Buna ek olarak, bir yandan ABD’nin miktar kolaylaştırması (QE) aracılığıyla dünya para piyasalarına sunduğu olağandışı likiditenin kendisini nemalandıracak bir spekülasyon alanı arayışı, diğer yanda Birleşmiş Milletler bünyesinde oluşturulması planlanan yıllık 100 milyar dolar tutarındaki temiz kalkınma fonu, finansal spekülatörlerin başını döndürüyor. Internet balonu ve emlak ve konut köpüklerinden sonra, uluslararası finans şebekesi ve ulus ötesi tekeller “iklim değişikliği ile mücadele” görüntüsü altında soluduğumuz havayı ticari bir mal haline dönüştürerek, piyasanın inişli çıkışlı dalgalanmalarından spekülatif çıkarlar bekliyor.

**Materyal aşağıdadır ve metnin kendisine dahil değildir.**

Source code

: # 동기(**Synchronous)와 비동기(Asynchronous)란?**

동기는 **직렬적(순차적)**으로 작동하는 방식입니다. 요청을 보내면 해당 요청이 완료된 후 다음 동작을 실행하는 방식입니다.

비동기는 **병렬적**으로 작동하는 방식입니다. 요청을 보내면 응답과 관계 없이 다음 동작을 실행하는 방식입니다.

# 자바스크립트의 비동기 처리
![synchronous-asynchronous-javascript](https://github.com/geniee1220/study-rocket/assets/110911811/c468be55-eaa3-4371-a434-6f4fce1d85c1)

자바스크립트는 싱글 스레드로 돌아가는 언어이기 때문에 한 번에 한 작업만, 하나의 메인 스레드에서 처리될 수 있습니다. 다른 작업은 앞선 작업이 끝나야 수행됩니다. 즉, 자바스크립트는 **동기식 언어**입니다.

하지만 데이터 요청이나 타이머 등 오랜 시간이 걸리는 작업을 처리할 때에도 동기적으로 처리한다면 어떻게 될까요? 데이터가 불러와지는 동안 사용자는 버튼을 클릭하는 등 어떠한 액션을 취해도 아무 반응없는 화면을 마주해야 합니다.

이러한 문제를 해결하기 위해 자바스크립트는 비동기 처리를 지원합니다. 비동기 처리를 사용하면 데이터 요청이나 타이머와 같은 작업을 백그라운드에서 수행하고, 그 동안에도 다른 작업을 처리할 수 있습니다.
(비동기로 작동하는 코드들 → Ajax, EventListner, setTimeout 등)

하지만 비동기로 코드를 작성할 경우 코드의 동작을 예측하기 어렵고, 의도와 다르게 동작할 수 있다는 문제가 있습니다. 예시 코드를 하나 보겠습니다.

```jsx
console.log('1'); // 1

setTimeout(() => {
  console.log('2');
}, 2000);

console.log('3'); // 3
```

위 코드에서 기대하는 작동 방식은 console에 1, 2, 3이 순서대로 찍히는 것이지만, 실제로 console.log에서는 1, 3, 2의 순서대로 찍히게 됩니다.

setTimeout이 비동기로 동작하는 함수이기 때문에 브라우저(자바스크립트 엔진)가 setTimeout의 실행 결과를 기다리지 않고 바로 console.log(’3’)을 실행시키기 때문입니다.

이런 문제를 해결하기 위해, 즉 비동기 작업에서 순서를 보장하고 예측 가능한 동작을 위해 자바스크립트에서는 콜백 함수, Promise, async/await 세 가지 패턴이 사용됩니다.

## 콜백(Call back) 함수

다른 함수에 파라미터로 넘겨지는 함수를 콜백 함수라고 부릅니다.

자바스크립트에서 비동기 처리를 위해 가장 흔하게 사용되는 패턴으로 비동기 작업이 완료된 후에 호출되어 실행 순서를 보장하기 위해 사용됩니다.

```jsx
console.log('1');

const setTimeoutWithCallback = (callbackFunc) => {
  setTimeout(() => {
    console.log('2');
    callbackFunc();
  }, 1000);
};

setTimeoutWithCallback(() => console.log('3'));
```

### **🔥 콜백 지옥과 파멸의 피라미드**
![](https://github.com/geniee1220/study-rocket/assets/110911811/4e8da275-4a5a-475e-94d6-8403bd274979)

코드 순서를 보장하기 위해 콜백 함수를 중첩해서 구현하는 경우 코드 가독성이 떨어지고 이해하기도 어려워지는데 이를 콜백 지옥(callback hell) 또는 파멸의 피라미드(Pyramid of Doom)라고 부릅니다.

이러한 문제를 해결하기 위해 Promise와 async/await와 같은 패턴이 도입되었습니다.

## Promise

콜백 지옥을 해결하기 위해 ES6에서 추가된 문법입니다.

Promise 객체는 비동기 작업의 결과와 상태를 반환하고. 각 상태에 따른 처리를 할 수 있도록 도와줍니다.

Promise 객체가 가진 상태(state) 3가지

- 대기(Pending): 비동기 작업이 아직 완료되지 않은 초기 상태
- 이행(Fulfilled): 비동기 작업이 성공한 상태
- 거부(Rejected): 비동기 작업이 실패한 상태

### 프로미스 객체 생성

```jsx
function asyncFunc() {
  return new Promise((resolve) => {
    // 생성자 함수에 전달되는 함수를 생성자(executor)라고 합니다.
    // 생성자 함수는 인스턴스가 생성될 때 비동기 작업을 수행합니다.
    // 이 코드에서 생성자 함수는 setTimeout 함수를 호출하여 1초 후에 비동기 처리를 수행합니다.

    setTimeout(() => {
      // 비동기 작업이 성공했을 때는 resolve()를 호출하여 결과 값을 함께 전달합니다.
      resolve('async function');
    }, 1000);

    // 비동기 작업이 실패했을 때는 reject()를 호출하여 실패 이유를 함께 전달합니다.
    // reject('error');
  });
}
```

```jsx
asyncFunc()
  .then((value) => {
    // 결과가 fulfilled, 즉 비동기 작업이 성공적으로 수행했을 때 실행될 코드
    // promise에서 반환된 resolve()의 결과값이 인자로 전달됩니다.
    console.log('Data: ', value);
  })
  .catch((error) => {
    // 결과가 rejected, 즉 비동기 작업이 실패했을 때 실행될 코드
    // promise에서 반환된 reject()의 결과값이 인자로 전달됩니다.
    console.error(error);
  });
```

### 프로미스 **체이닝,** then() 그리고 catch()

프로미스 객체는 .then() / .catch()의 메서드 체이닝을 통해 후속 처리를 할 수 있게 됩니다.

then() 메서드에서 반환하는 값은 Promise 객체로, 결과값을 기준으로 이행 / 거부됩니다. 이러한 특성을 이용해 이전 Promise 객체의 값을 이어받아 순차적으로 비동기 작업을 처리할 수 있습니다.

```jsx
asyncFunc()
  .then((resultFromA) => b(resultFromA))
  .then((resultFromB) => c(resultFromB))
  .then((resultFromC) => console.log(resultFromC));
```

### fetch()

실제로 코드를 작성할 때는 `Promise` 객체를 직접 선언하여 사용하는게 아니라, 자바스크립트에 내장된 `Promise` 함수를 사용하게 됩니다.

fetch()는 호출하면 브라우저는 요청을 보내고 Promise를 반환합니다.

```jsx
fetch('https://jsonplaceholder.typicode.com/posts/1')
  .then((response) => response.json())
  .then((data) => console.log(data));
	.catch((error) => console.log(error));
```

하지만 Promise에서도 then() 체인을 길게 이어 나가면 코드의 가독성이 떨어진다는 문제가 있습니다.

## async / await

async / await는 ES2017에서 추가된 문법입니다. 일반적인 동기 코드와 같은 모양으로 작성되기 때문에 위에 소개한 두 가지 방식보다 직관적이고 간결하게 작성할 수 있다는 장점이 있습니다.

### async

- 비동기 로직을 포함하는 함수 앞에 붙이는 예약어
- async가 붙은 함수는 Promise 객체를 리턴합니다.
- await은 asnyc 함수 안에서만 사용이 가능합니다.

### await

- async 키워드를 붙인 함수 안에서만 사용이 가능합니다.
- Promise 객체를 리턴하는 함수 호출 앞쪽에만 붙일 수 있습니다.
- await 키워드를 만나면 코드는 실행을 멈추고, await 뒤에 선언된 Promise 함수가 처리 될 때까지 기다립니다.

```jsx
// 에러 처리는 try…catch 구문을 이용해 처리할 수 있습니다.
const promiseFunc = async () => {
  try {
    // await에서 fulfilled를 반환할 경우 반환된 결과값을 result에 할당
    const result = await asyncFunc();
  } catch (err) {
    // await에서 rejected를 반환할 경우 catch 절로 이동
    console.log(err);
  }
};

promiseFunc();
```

Bu doğrultudaki kısa dönemci başıboş kararlar ise özünde uzun dönemli stratejik bir sanayileşme ve enerji planlaması gerektiren çevre kirliliği sorununu içinden çıkılmaz bir dengesizliğe sürüklüyor.
Aslında sorunun özünde karbon kirliliğinin bir “piyasa tökezlemesi” olduğu ve çevre kirliliğinin yarattığı maliyetleri karşılayacak bir fiyatın piyasa sistemi içerisinde dengelenemeyeceği yatıyor. Amerikalı ünlü coğrafya-iktisatçısı David Harvey’in deyişiyle “iklim değişikliğinin maliyetleri gözeten bir karbon fiyatı gerçekten uygulansaydı, kapitalizm çoktan iflas ederdi.”
Kapitalizmin her ne pahasına da olsa daha çok kâr ve daha fazla tüketim çılgınlığına dayalı toplumsal örgütlenmesi, küresel ısınma tehdidine karşı mücadele önündeki en önemli engel olarak gözüküyor.
Aklımıza Marx’ın ünlü sözü geliyor, “Kuşkunuz olmasın ki, darağacında asacağımız en son kapitalist, kendisini asmak için kullanacağımız ipi bize satıyor olacaktır”.